Cierro los ojos para ahogar el dolor, y cuando vuelvo a abrirlos Eric está justo delante de mí. Grita algo, pero no entiendo las palabras. Sigue gritando cuando se echa la escopeta al hombro y levanta el percutor.

Entonces deja de gritar y me apunta a la cabeza. Pienso que es algo totalmente innecesario. Al menos a esa distancia.

Observo sus dedos cuando se tensan en el gatillo. Veo sus manos muy cercanas. En el dedo corazón de la mano derecha lleva un anillo con la inicial E.

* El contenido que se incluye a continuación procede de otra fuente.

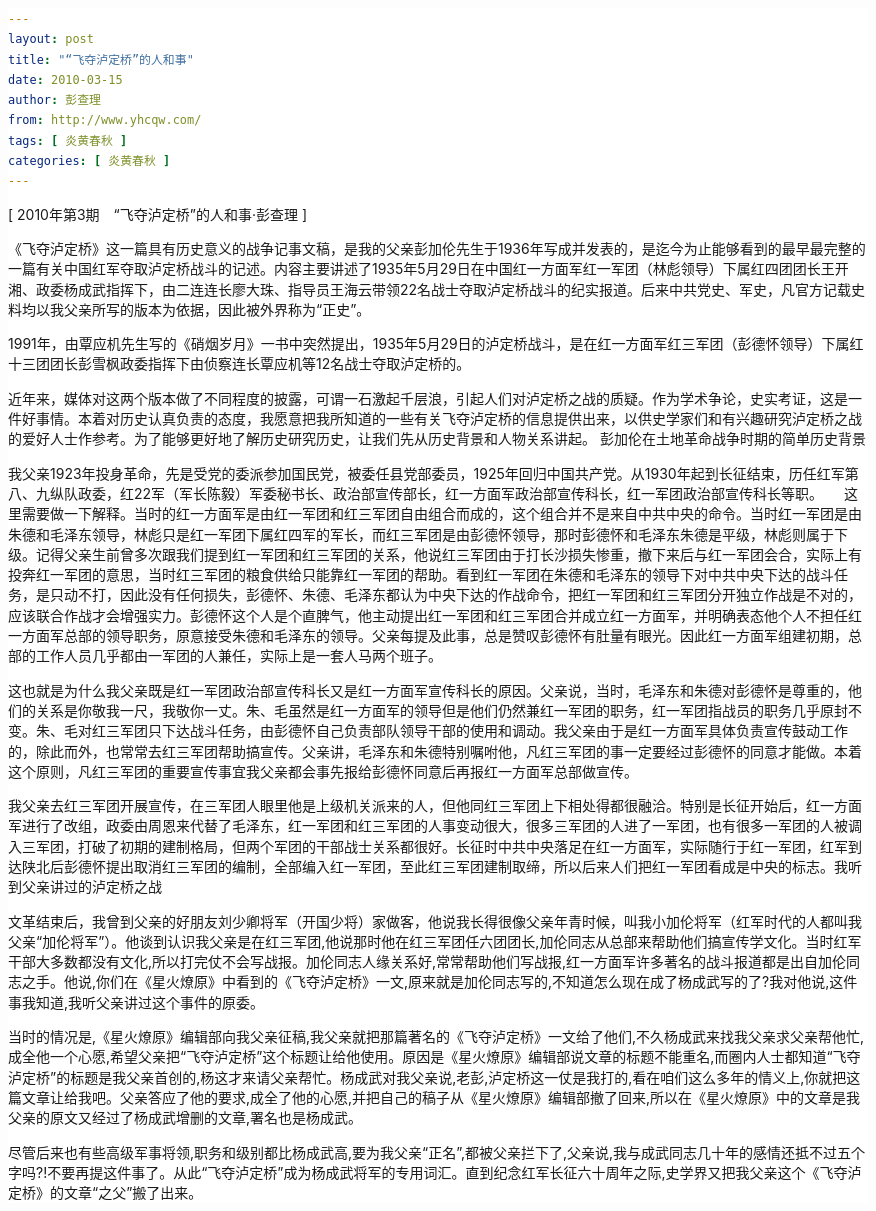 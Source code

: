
 ```yaml
---
layout: post
title: "“飞夺泸定桥”的人和事"
date: 2010-03-15
author: 彭查理
from: http://www.yhcqw.com/
tags: [ 炎黄春秋 ]
categories: [ 炎黄春秋 ]
---
```



[ 2010年第3期　“飞夺泸定桥”的人和事·彭查理 ]


《飞夺泸定桥》这一篇具有历史意义的战争记事文稿，是我的父亲彭加伦先生于1936年写成并发表的，是迄今为止能够看到的最早最完整的一篇有关中国红军夺取泸定桥战斗的记述。内容主要讲述了1935年5月29日在中国红一方面军红一军团（林彪领导）下属红四团团长王开湘、政委杨成武指挥下，由二连连长廖大珠、指导员王海云带领22名战士夺取泸定桥战斗的纪实报道。后来中共党史、军史，凡官方记载史料均以我父亲所写的版本为依据，因此被外界称为“正史”。


1991年，由覃应机先生写的《硝烟岁月》一书中突然提出，1935年5月29日的泸定桥战斗，是在红一方面军红三军团（彭德怀领导）下属红十三团团长彭雪枫政委指挥下由侦察连长覃应机等12名战士夺取泸定桥的。


近年来，媒体对这两个版本做了不同程度的披露，可谓一石激起千层浪，引起人们对泸定桥之战的质疑。作为学术争论，史实考证，这是一件好事情。本着对历史认真负责的态度，我愿意把我所知道的一些有关飞夺泸定桥的信息提供出来，以供史学家们和有兴趣研究泸定桥之战的爱好人士作参考。为了能够更好地了解历史研究历史，让我们先从历史背景和人物关系讲起。 
彭加伦在土地革命战争时期的简单历史背景


我父亲1923年投身革命，先是受党的委派参加国民党，被委任县党部委员，1925年回归中国共产党。从1930年起到长征结束，历任红军第八、九纵队政委，红22军（军长陈毅）军委秘书长、政治部宣传部长，红一方面军政治部宣传科长，红一军团政治部宣传科长等职。　　这里需要做一下解释。当时的红一方面军是由红一军团和红三军团自由组合而成的，这个组合并不是来自中共中央的命令。当时红一军团是由朱德和毛泽东领导，林彪只是红一军团下属红四军的军长，而红三军团是由彭德怀领导，那时彭德怀和毛泽东朱德是平级，林彪则属于下级。记得父亲生前曾多次跟我们提到红一军团和红三军团的关系，他说红三军团由于打长沙损失惨重，撤下来后与红一军团会合，实际上有投奔红一军团的意思，当时红三军团的粮食供给只能靠红一军团的帮助。看到红一军团在朱德和毛泽东的领导下对中共中央下达的战斗任务，是只动不打，因此没有任何损失，彭德怀、朱德、毛泽东都认为中央下达的作战命令，把红一军团和红三军团分开独立作战是不对的，应该联合作战才会增强实力。彭德怀这个人是个直脾气，他主动提出红一军团和红三军团合并成立红一方面军，并明确表态他个人不担任红一方面军总部的领导职务，原意接受朱德和毛泽东的领导。父亲每提及此事，总是赞叹彭德怀有肚量有眼光。因此红一方面军组建初期，总部的工作人员几乎都由一军团的人兼任，实际上是一套人马两个班子。


这也就是为什么我父亲既是红一军团政治部宣传科长又是红一方面军宣传科长的原因。父亲说，当时，毛泽东和朱德对彭德怀是尊重的，他们的关系是你敬我一尺，我敬你一丈。朱、毛虽然是红一方面军的领导但是他们仍然兼红一军团的职务，红一军团指战员的职务几乎原封不变。朱、毛对红三军团只下达战斗任务，由彭德怀自己负责部队领导干部的使用和调动。我父亲由于是红一方面军具体负责宣传鼓动工作的，除此而外，也常常去红三军团帮助搞宣传。父亲讲，毛泽东和朱德特别嘱咐他，凡红三军团的事一定要经过彭德怀的同意才能做。本着这个原则，凡红三军团的重要宣传事宜我父亲都会事先报给彭德怀同意后再报红一方面军总部做宣传。


我父亲去红三军团开展宣传，在三军团人眼里他是上级机关派来的人，但他同红三军团上下相处得都很融洽。特别是长征开始后，红一方面军进行了改组，政委由周恩来代替了毛泽东，红一军团和红三军团的人事变动很大，很多三军团的人进了一军团，也有很多一军团的人被调入三军团，打破了初期的建制格局，但两个军团的干部战士关系都很好。长征时中共中央落足在红一方面军，实际随行于红一军团，红军到达陕北后彭德怀提出取消红三军团的编制，全部编入红一军团，至此红三军团建制取缔，所以后来人们把红一军团看成是中央的标志。我听到父亲讲过的泸定桥之战


文革结束后，我曾到父亲的好朋友刘少卿将军（开国少将）家做客，他说我长得很像父亲年青时候，叫我小加伦将军（红军时代的人都叫我父亲“加伦将军”）。他谈到认识我父亲是在红三军团,他说那时他在红三军团任六团团长,加伦同志从总部来帮助他们搞宣传学文化。当时红军干部大多数都没有文化,所以打完仗不会写战报。加伦同志人缘关系好,常常帮助他们写战报,红一方面军许多著名的战斗报道都是出自加伦同志之手。他说,你们在《星火燎原》中看到的《飞夺泸定桥》一文,原来就是加伦同志写的,不知道怎么现在成了杨成武写的了?我对他说,这件事我知道,我听父亲讲过这个事件的原委。


当时的情况是,《星火燎原》编辑部向我父亲征稿,我父亲就把那篇著名的《飞夺泸定桥》一文给了他们,不久杨成武来找我父亲求父亲帮他忙,成全他一个心愿,希望父亲把“飞夺泸定桥”这个标题让给他使用。原因是《星火燎原》编辑部说文章的标题不能重名,而圈内人士都知道“飞夺泸定桥”的标题是我父亲首创的,杨这才来请父亲帮忙。杨成武对我父亲说,老彭,泸定桥这一仗是我打的,看在咱们这么多年的情义上,你就把这篇文章让给我吧。父亲答应了他的要求,成全了他的心愿,并把自己的稿子从《星火燎原》编辑部撤了回来,所以在《星火燎原》中的文章是我父亲的原文又经过了杨成武增删的文章,署名也是杨成武。


尽管后来也有些高级军事将领,职务和级别都比杨成武高,要为我父亲“正名”,都被父亲拦下了,父亲说,我与成武同志几十年的感情还抵不过五个字吗?!不要再提这件事了。从此“飞夺泸定桥”成为杨成武将军的专用词汇。直到纪念红军长征六十周年之际,史学界又把我父亲这个《飞夺泸定桥》的文章“之父”搬了出来。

El arma se dispara y el estallido resuena dentro del tanque. El sonido explota dentro de mi cuerpo. Unos pájaros pasan volando.

En medio del silencio, oigo un pitido. Cuando abro los ojos, Eric ya no está delante de mí.

El dolor vuelve a ascender dentro de mí y bajo la mirada hacia la barriga. La sangre sale a gran velocidad. A demasiada. El agua que me rodea se va manchando de finas líneas rojas que se arremolinan lentamente a mis pies. Pero lo sorprendente es que nada delata que se haya disparado una escopeta. La sangre que brota de mí procede de la herida del cuchillo.

Dirijo la mirada más allá de mis pies. Eric está tumbado de espaldas al otro extremo del tanque. Lo único que veo de él es una pierna doblada, con la rodilla apuntando al cielo.

No le veo la cara porque la cabeza le queda por debajo de la línea del pecho. Pero no creo que le haya quedado mucha cara. El agua que rodea a Eric es mucho más roja que la que me rodea a mí.

Y entre nosotros, más allá de mis pies, medio hundida en el agua, está la escopeta, o lo que queda de ella, retorcida y negra, de la que todavía sale un humo que asciende en dirección al cielo gris de la mañana.

Un tenue sol me calienta la cara. La superficie del agua se riza durante un segundo cuando una ligera brisa recorre el tanque.

Se oye un coche. A bastante distancia. Deja de oírse. Se cierra una puerta. Pasa el tiempo y sigo mirando en dirección al cielo.

Hace mucho rato que el dolor ha desaparecido.

Ahora oigo a alguien que se mueve sin rumbo por el follaje que hay cerca del horno. Las pisadas se acercan al tanque. De repente se detienen.

Intento gritar pero no me sale ninguna palabra. Hay un movimiento en el borde del tanque. Por el rabillo del ojo veo una mano que toca los añicos de la botella de whisky. Consigo mover el brazo, y un fragmento de ladrillo cae en el agua salpicando a mi lado. La cara de Con aparece en el borde. Durante unos momentos, se limita a observar el interior del tanque.

—Cristo bendito —dice—. Por todos los clavos de Cristo.

A continuación, trepa hacia lo alto y desciende hasta quedar a mi lado. Se pone en cuclillas y contempla mi herida con interés.

—Bueno, Jack —dice medio para sí—. Hay que ver. Hay que ver.

Lo miro a la cara, pero soy incapaz de hablar.

—Se supone que tengo que llevarte con Gerald y Les. Sí. Eso es lo que se supone que debo hacer.

Se aparta un poco el sombrero de la frente.

—Aunque yo diría que esto cambia las cosas. O eso me parece. —Vuelve a mirar la herida y algunas cosas le pasan por la cabeza. De repente se pone en pie y se sacude el polvo del abrigo. Aparta la mirada de mí y observa atentamente a Eric.

—Por todos los clavos de Cristo —repite.

A continuación, observa su pistola apoyada en la pared, donde yo la había dejado. La recoge y la examina atentamente. Se la mete en el bolsillo y trepa por el borde del tanque sin mirar atrás. Lo oigo saltar al otro lado y alejarse. Entonces hay un prolongado silencio hasta que oigo cerrarse de nuevo la puerta del coche, el motor se pone en marcha, y escucho el sonido hasta que se extingue, y luego no hay nada, nada en absoluto.